Replacing herd attrition with trainees and junior advisors with 3 to 8 years experience will have several key impacts (some known and unknown at this point) on the top producing bulls.
- Shows that you’re the kind of advisor, the top producers with the most experience, who Merrill is phasing out. They’re no longer bringing in others that look like you or have a clue like you anymore. It now may be time to consider joining a firm that reveres, covets and competes for an advisor like you.
- You think you feel old now, just wait. Pretty soon you’ll be the oldest advisor in the branch. There is a new culture priority at BofA and it is centered around youth and inexperience.

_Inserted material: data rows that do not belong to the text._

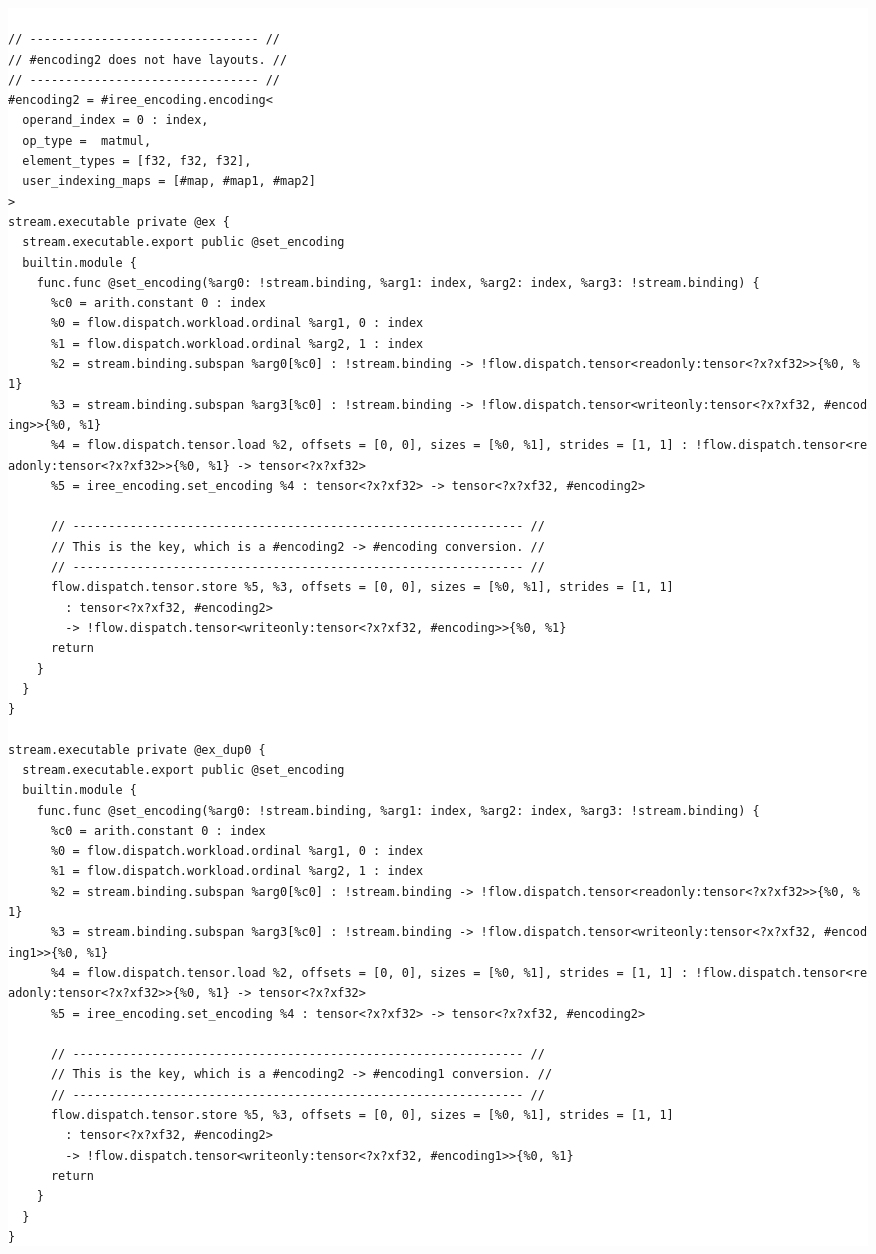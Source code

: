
```mlir linenums="1" hl_lines="1-6 8-13 15-23 36-41 59-64 70 71 73 74"

// -------------------------------- //
// #encoding2 does not have layouts. //
// -------------------------------- //
#encoding2 = #iree_encoding.encoding<
  operand_index = 0 : index,
  op_type =  matmul,
  element_types = [f32, f32, f32],
  user_indexing_maps = [#map, #map1, #map2]
>
stream.executable private @ex {
  stream.executable.export public @set_encoding
  builtin.module {
    func.func @set_encoding(%arg0: !stream.binding, %arg1: index, %arg2: index, %arg3: !stream.binding) {
      %c0 = arith.constant 0 : index
      %0 = flow.dispatch.workload.ordinal %arg1, 0 : index
      %1 = flow.dispatch.workload.ordinal %arg2, 1 : index
      %2 = stream.binding.subspan %arg0[%c0] : !stream.binding -> !flow.dispatch.tensor<readonly:tensor<?x?xf32>>{%0, %1}
      %3 = stream.binding.subspan %arg3[%c0] : !stream.binding -> !flow.dispatch.tensor<writeonly:tensor<?x?xf32, #encoding>>{%0, %1}
      %4 = flow.dispatch.tensor.load %2, offsets = [0, 0], sizes = [%0, %1], strides = [1, 1] : !flow.dispatch.tensor<readonly:tensor<?x?xf32>>{%0, %1} -> tensor<?x?xf32>
      %5 = iree_encoding.set_encoding %4 : tensor<?x?xf32> -> tensor<?x?xf32, #encoding2>

      // --------------------------------------------------------------- //
      // This is the key, which is a #encoding2 -> #encoding conversion. //
      // --------------------------------------------------------------- //
      flow.dispatch.tensor.store %5, %3, offsets = [0, 0], sizes = [%0, %1], strides = [1, 1]
        : tensor<?x?xf32, #encoding2>
        -> !flow.dispatch.tensor<writeonly:tensor<?x?xf32, #encoding>>{%0, %1}
      return
    }
  }
}

stream.executable private @ex_dup0 {
  stream.executable.export public @set_encoding
  builtin.module {
    func.func @set_encoding(%arg0: !stream.binding, %arg1: index, %arg2: index, %arg3: !stream.binding) {
      %c0 = arith.constant 0 : index
      %0 = flow.dispatch.workload.ordinal %arg1, 0 : index
      %1 = flow.dispatch.workload.ordinal %arg2, 1 : index
      %2 = stream.binding.subspan %arg0[%c0] : !stream.binding -> !flow.dispatch.tensor<readonly:tensor<?x?xf32>>{%0, %1}
      %3 = stream.binding.subspan %arg3[%c0] : !stream.binding -> !flow.dispatch.tensor<writeonly:tensor<?x?xf32, #encoding1>>{%0, %1}
      %4 = flow.dispatch.tensor.load %2, offsets = [0, 0], sizes = [%0, %1], strides = [1, 1] : !flow.dispatch.tensor<readonly:tensor<?x?xf32>>{%0, %1} -> tensor<?x?xf32>
      %5 = iree_encoding.set_encoding %4 : tensor<?x?xf32> -> tensor<?x?xf32, #encoding2>

      // --------------------------------------------------------------- //
      // This is the key, which is a #encoding2 -> #encoding1 conversion. //
      // --------------------------------------------------------------- //
      flow.dispatch.tensor.store %5, %3, offsets = [0, 0], sizes = [%0, %1], strides = [1, 1]
        : tensor<?x?xf32, #encoding2>
        -> !flow.dispatch.tensor<writeonly:tensor<?x?xf32, #encoding1>>{%0, %1}
      return
    }
  }
}
```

- As top advisors leave Merrill and are replaced by juniors, the Thundering Herd becomes a lot less beefy. As top producers attrition out without replacement, seasoned Merrill advisors will have less and less top practicing advisors to sunset their practice to.
- Years from now when you want to retire, you’ll have fewer peers to choose from and a whole lot of juniors. Are you going to feel comfortable, and more importantly will your clients feel comfortable, with a junior advisor cutting their teeth on your book?
- Will Merrill be reinvesting any of the recruiting bonus savings into support for their current advisors who choose to stay? Can these savings impact your business or growth in some positive and helpful way? Or will it be used simply to help in meeting earnings estimates.